15 junio 2007

El Estado español respeta criterios franquistas

La sala quinta (de lo militar) del Tribunal Supremo (TS) ha denegado a la familia de Salvador Puig Antich la revisión de la sentencia por la que el barcelonés fue condenado a morir a garrote vil, ejecución que se llevó a cabo el 2 de marzo de 1974.
La decisión del TS ha sido apoyada por el presidente de la sala, Ángel Calderón, y los magistrados Agustín Corrales y Javier Julián; en tanto que sus colegas José Luís Calvo Cabello y Ángel Juanes Peces discreparon.

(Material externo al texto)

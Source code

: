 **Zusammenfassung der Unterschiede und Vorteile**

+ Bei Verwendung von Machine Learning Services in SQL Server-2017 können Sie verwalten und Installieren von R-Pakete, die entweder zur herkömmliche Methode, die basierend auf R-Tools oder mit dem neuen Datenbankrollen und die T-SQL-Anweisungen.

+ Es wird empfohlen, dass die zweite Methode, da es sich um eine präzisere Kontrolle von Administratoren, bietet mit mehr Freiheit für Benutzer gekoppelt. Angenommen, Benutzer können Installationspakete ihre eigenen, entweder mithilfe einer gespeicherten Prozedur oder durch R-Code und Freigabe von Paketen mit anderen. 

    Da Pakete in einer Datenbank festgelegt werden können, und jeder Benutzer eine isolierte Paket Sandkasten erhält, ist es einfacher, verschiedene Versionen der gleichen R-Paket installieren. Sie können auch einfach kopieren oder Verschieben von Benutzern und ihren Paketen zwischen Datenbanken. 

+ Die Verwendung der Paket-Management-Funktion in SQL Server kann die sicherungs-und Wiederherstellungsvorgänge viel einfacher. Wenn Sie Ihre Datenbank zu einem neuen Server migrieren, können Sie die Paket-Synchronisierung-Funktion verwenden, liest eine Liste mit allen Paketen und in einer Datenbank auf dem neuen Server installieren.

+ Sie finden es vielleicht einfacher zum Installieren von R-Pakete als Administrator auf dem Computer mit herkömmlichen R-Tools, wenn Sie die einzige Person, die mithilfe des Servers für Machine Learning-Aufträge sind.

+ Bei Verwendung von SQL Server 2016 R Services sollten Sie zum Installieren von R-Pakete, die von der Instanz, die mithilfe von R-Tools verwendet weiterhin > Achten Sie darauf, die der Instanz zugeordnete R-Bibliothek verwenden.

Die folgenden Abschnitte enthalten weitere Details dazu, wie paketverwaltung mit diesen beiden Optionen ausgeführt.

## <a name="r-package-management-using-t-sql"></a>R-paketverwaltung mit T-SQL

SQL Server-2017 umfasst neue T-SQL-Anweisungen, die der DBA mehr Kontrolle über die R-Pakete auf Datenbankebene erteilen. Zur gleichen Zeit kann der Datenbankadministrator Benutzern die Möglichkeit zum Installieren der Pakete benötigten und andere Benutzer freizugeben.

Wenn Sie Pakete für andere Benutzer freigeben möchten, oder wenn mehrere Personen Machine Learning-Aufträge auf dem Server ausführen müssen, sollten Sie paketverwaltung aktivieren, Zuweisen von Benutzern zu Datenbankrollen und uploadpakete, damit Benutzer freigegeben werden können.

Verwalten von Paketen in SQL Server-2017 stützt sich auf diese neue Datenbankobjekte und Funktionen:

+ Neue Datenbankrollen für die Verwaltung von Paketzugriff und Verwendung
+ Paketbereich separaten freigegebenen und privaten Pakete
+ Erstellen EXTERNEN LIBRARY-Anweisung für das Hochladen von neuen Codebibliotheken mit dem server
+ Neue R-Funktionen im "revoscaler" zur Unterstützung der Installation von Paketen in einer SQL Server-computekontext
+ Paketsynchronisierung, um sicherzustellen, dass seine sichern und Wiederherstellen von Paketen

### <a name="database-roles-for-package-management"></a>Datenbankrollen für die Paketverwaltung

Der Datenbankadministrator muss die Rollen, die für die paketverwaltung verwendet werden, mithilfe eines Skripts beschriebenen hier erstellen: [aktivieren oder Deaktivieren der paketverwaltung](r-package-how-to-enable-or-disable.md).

Hasta aquí la estricta exposición del hecho. Pero también es noticia la evidencia de que el franquismo sigue vivo; no tanto por el rechazo a la petición de la familia, sino porque la decisión ha sido adoptada por un tribunal que, en puridad, es ajeno a los hechos juzgados.
¿Acaso era militar Puig Antich, veinteañero de ideología libertaria que militaba en el Movimiento Ibérico de Liberación (MIL)?
Puis Antich
El policía muerto, Anguas Barragán, tampoco era militar. ¿Cabe inferir que la Justicia española sigue rindiendo pleitesía a los criterios jurídicos del franquismo?...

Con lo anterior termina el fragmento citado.